> _Activity_:
Some lines hold the string "sure". Copy all of them from the material that follows.

> _Available data_:
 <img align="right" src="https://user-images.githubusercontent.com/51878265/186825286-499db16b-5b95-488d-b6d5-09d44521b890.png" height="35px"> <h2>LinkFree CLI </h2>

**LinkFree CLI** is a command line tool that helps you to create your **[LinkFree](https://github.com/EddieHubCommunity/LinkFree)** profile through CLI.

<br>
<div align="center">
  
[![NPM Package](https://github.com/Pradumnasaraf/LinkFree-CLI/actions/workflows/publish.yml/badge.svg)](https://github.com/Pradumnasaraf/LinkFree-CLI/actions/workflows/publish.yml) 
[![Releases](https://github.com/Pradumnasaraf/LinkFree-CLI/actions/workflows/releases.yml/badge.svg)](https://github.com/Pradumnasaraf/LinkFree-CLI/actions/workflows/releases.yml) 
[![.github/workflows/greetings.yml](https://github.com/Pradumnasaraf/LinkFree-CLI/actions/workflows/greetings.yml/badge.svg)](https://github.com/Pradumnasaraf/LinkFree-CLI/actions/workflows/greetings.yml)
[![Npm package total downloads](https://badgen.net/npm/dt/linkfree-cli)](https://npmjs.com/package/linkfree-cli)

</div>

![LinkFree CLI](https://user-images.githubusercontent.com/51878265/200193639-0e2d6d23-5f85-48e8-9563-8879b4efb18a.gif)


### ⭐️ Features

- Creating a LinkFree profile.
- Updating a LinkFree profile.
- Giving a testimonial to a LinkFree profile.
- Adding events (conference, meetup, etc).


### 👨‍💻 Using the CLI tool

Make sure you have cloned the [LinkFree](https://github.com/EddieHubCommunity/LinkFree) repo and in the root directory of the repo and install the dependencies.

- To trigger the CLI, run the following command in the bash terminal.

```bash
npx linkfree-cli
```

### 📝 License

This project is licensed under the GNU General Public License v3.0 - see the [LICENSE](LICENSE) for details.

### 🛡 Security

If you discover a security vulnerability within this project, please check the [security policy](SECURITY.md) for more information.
...
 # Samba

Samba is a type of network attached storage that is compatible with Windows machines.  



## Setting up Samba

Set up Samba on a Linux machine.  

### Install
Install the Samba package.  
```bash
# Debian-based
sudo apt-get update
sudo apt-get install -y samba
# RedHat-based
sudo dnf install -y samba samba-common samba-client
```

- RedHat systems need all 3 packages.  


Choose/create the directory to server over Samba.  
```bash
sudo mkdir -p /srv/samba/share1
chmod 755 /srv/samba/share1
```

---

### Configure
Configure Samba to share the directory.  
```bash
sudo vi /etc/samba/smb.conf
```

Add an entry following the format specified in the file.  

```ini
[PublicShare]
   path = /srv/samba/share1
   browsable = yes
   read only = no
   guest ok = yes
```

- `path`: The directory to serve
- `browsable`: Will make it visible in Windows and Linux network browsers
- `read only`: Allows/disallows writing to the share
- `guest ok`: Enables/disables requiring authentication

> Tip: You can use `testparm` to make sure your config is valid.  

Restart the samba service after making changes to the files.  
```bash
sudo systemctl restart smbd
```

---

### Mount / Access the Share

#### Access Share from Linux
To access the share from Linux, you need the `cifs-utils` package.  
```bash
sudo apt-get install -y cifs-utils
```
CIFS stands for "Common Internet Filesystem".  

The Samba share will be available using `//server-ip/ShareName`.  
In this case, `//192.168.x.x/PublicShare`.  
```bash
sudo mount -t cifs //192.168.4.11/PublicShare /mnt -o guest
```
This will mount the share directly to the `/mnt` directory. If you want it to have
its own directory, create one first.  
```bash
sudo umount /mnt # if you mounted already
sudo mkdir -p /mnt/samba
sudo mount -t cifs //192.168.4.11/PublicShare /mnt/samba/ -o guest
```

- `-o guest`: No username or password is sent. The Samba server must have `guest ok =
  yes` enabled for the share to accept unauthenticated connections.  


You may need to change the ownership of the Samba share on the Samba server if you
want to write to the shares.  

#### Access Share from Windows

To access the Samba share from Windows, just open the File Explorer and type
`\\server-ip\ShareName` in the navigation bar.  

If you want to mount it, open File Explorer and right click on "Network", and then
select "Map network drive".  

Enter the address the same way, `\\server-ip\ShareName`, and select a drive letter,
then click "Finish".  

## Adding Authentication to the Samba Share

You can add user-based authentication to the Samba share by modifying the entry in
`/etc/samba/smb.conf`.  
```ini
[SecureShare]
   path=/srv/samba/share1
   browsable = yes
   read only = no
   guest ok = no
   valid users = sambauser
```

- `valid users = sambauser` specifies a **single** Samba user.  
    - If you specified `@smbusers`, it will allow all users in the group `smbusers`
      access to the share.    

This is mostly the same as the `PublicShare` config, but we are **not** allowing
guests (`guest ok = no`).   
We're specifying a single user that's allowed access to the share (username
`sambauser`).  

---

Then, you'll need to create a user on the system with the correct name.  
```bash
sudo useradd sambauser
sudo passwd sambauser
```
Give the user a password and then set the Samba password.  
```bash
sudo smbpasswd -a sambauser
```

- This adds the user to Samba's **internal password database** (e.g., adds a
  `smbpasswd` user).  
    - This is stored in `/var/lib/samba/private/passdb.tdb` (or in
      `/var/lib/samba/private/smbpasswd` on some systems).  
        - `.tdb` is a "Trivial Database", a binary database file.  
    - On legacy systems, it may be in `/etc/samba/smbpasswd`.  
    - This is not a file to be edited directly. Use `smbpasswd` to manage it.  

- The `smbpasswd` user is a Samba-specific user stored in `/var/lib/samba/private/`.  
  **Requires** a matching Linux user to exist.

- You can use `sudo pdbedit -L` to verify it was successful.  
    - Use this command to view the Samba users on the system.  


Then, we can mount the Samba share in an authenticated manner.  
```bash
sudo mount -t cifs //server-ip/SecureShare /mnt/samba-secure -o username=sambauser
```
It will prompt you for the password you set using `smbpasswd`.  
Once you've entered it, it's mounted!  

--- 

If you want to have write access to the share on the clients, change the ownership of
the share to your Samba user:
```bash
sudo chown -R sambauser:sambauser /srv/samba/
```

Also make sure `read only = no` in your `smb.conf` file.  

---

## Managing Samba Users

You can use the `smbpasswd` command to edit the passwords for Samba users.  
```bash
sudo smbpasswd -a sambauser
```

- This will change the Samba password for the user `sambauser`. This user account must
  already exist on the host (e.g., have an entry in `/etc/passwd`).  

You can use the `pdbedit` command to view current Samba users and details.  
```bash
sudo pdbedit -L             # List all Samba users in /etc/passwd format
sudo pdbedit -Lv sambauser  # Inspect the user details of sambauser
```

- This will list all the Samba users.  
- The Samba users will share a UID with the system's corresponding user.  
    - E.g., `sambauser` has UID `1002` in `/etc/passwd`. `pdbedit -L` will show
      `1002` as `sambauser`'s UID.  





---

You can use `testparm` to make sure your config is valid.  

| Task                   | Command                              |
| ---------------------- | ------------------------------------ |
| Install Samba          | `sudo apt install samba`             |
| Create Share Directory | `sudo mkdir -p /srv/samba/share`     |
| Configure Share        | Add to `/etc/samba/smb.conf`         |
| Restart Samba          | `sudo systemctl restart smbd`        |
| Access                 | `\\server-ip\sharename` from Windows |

> _Task response_:
Make sure you have cloned the [LinkFree](https://github.com/EddieHubCommunity/LinkFree) repo and in the root directory of the repo and install the dependencies.
> Tip: You can use `testparm` to make sure your config is valid.  
Also make sure `read only = no` in your `smb.conf` file.  
You can use `testparm` to make sure your config is valid.  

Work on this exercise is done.